Yarın aynı yerde: Utanmak için geç değil

Gazeteci Hrant Dink, ölümünün 13'üncü yıldönümünde eski Agos gazetesinin bulunduğu Sebat Apartmanı'nın önünde anılacak. Dink’in vurulduğu saat olan 15.00’te başlayacak anmanın bu yılki sözü “Utanmak için geç değil.”

Abone ol

DUVAR - Agos Gazetesi Genel Yayın Yönetmeni Hrant Dink’in 19 Ocak 2007’de tetikçi Ogün Samast tarafından öldürülmesinin üzerinden 13 yıl geçti. Hrant Dink için her yıl olduğu gibi bu yıl da 19 Ocak günü, öldürüldüğü yerde, eski Agos gazetesinin bulunduğu Sebat Apartmanı önünde anma gerçekleştirilecek. Dink’in vurulduğu saat olan 15.00’te başlayacak anmanın bu yılki sözü “Utanmak için geç değil.”
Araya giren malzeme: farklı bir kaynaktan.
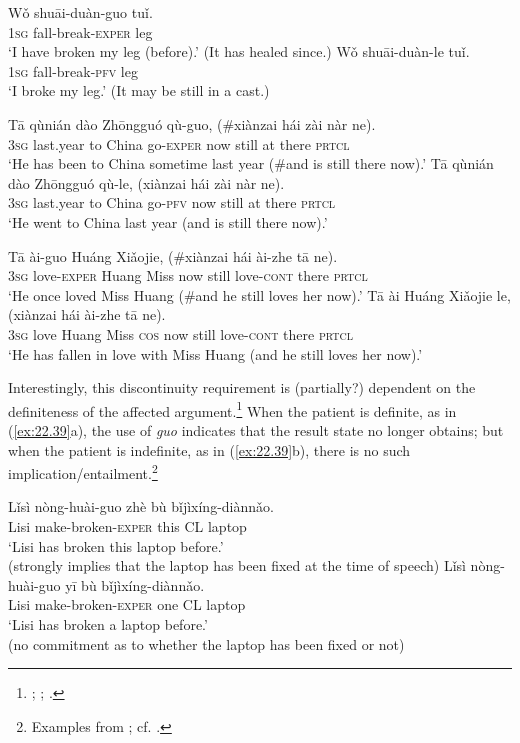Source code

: \ea \label{ex:22.36}
\ea  \gll Wǒ  shuāi-duàn-guo  tuǐ.\\
\textsc{1sg}  fall-break-\textsc{exper}  leg\\
\glt ‘I have broken my leg (before).’ (It has healed since.) 
\ex \gll Wǒ  shuāi-duàn-le  tuǐ.\\
\textsc{1sg}  fall-break-\textsc{pfv}  leg\\
\glt ‘I broke my leg.’  (It may be still in a cast.)  
\z \z

\ea \label{ex:22.37}
\ea \gll Tā  qùnián  dào  Zhōngguó  qù-guo,  (\#xiànzai  hái  zài  nàr  ne).\\
\textsc{3sg}  last.year  to  China  go-\textsc{exper}    now  still  at  there  \textsc{prtcl}\\
\glt ‘He has been to China sometime last year (\#and is still there now).’ 
\ex \gll  Tā  qùnián  dào  Zhōngguó  qù-le,  (xiànzai  hái  zài  nàr  ne).\\
\textsc{3sg}  last.year  to  China  go-\textsc{pfv} now  still  at  there  \textsc{prtcl}\\
\glt ‘He went to China last year (and is still there now).’ 
\z \z

\ea \label{ex:22.38}
\ea \gll  Tā  ài-guo  Huáng  Xiǎojie,  (\#xiànzai  hái  ài-zhe  tā  ne).\\
\textsc{3sg}  love-\textsc{exper}  Huang  Miss now  still  love-\textsc{cont}  there  \textsc{prtcl}\\
\glt ‘He once loved Miss Huang (\#and he still loves her now).’ 
\ex \gll  Tā  ài  Huáng  Xiǎojie  le,  (xiànzai  hái  ài-zhe  tā  ne).\\
\textsc{3sg}  love  Huang  Miss \textsc{cos} now  still  love-\textsc{cont}  there  \textsc{prtcl}\\
\glt ‘He has fallen in love with Miss Huang (and he still loves her now).’  
\z \z


Interestingly, this discontinuity requirement is (partially?) dependent on the definiteness of the affected argument.\footnote{\citet{Lin2007}; \citet{Wu2008}; \citet{Chen2009}.} When the patient is definite, as in (\ref{ex:22.39}a), the use of \textit{guo} indicates that the result state no longer obtains; but when the patient is indefinite, as in (\ref{ex:22.39}b), there is no such implication/entailment.\footnote{Examples from \citet{Chen2009}; cf. \citet{Lin2007}.}


\ea \label{ex:22.39}
\ea  \gll Lǐsì  nòng-huài-guo  zhè  bù  bǐjìxíng-diànnǎo.\\
Lisi  make-broken-\textsc{exper}  this  CL  laptop\\
\glt ‘Lisi has broken this laptop before.’\\
(strongly implies that the laptop has been fixed at the time of speech)
\ex \gll  Lǐsì  nòng-huài-guo  yī  bù  bǐjìxíng-diànnǎo.\\
Lisi  make-broken-\textsc{exper}  one  CL  laptop\\
\glt ‘Lisi has broken a laptop before.’  \\
(no commitment as to whether the laptop has been fixed or not)
\z \z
Hrant Dink Vakfı, sosyal medya hesabı üzerinden yaptığı açıklamada, “Her kesim, her canlının yaşam hakkına saygılı, çok dilli, çok kültürlü, çok renkli bir toplum olarak yaşamak istiyoruz” mesajıyla anma için çağrı yaptı.

Hrant’ın Arkadaşları da yaptıkları açıklamada, “Onüçüncü yıl... Utanmak için geç değil... 19 Ocak saat 15.00’te onu vurdukları yerdeyiz. Agos’un önündeyiz. #BuradayızAhparig” dedi.

Hrant Dink için ayrıca yarın saat 12.00’da Balıklı Mezarlığı’ndaki kabri başında da anılacak. Anma öncesinde Bakırköy Surp Asdvadadzni Kilisesi’nde Hokehanikst duası gerçekleştirilecek.

Arkadaşları, katledilişinin 13'üncü yılında Dink’i anlattı.

ESTUKYAN: ÖLDÜRÜLMESİ İLE PERDE YIRTILDI

Hrant’la 20’li yaşlarında tanıştıklarını söyleyen gazeteci-yazar Pakrat Estukyan, Hrant’ın en büyük kaygısının Türkiye’deki Ermeni toplumunun kendisini ifade edecek bir mecralarının olmaması olduğunu dile getirdi.Bu açığı gidermek için de Agos’u kurmak istediğini belirten Estukyan, Agos’un yayınlanmasıyla birlikte dikkatleri üzerine çektiğini belirttiği Hrant’ı şu sözlerle anlattı: “Hrant yapısı itibariyle sözünü esirgemeyen bir insandı. O yüzden kimi çevreler onu ‘deli’ olarak adlandırıyorlardı. Hrant insanların duymak istemedikleri şeyleri yüzlerine haykırdı. Aslında Hrant hayatı boyunca anlatmak istediği şeylerin büyük bir çoğunluğunu anlatamadı. Çünkü karşılarındakiler sağır, kör, dilsiz olmayı, görmemeyi, bilmemeyi, duymamayı tercih ettiler. Ama Hrant’ın öldürülmesi bu perdenin de yırtılması anlamına geliyordu. Hrant’ın ölümüyle hayatı boyunca anlatmak isteyip de anlatamadığı, duyuramadığı mevzular duyurulur oldu.”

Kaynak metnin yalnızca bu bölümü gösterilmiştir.